Reifenhersteller Continental und die Deutsche Gesellschaft für Internationale Zusammenarbeit (GIZ) GmbH machen in einem Projekt in Indonesien die Kautschuklieferkette digital rückverfolgbar. Ein Gewinn für drei: Kleinbäuerinnen und Kleinbauern erzielen höhere Preise. Continental kann Transparenz in der Lieferkette sicherstellen. Und in Indonesien bleiben wertvolle Wald- und Torfgebiete erhalten.
Tugiman saß noch nie auf einem Mountainbike. Er weiß aber, worum es geht bei dem schnellen Extremsport: Mit voller Geschwindigkeit den Berg hinab, über Wurzeln und Felsen, mit waghalsigen Sprüngen, spritzenden Steinen und jeder Menge Schlamm.
Tugiman ist Bauer in Indonesien, im Distrikt Kapuas Hulu auf Borneo. Man könnte sagen: Dass es Mountainbike-Reifen geben kann, liegt auch an ihm. Er erntet den für die Gummiherstellung wichtigen Rohkautschuk und verkauft ihn an den Verarbeiter. Dieser beliefert damit Continental, und der Reifenhersteller nutzt das Material für die Mountainbike-Reifenserie „Gravity“.

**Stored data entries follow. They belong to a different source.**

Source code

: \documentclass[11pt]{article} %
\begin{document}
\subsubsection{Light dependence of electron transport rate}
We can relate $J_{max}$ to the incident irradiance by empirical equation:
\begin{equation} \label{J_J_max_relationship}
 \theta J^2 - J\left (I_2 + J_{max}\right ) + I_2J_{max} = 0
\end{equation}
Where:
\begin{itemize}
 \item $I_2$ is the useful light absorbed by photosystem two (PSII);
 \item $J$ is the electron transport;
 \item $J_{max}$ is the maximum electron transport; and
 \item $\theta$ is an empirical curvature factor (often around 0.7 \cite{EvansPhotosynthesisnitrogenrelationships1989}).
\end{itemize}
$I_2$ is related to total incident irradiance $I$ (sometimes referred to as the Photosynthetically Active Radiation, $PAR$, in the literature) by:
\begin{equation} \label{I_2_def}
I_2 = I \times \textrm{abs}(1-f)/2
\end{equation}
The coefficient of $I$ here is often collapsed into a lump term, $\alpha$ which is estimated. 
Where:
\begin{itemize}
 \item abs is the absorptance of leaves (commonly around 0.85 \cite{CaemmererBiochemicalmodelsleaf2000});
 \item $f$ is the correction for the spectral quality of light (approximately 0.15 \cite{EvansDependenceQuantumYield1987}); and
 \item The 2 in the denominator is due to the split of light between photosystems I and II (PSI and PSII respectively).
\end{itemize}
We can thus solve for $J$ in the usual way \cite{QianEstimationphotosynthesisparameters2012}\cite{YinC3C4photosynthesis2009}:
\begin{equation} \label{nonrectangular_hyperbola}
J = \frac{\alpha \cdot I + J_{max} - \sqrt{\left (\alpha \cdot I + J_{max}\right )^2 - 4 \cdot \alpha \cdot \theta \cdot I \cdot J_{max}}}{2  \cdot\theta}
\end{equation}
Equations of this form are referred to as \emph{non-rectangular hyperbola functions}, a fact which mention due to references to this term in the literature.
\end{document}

Rückverfolgbare Kautschuk-Lieferkette
Der Distrikt Kapuas Hulu mit seinem Sentarum-Nationalpark ist ein riesiges Biosphärenreservat – bekannt für seine hohe Artenvielfalt, den wertvollen Regenwald und kohlenstoffreiche Torfböden. Doch das Gebiet ist bedroht. Die Erträge je Fläche aus dem Anbau von Naturkautschuk, Öl, Kaffee oder Pfeffer sind gering. Um das Einkommen zu steigern, weiten manche Bäuerinnen und Bauern ihre Anbauflächen aus – auf Kosten des Waldes.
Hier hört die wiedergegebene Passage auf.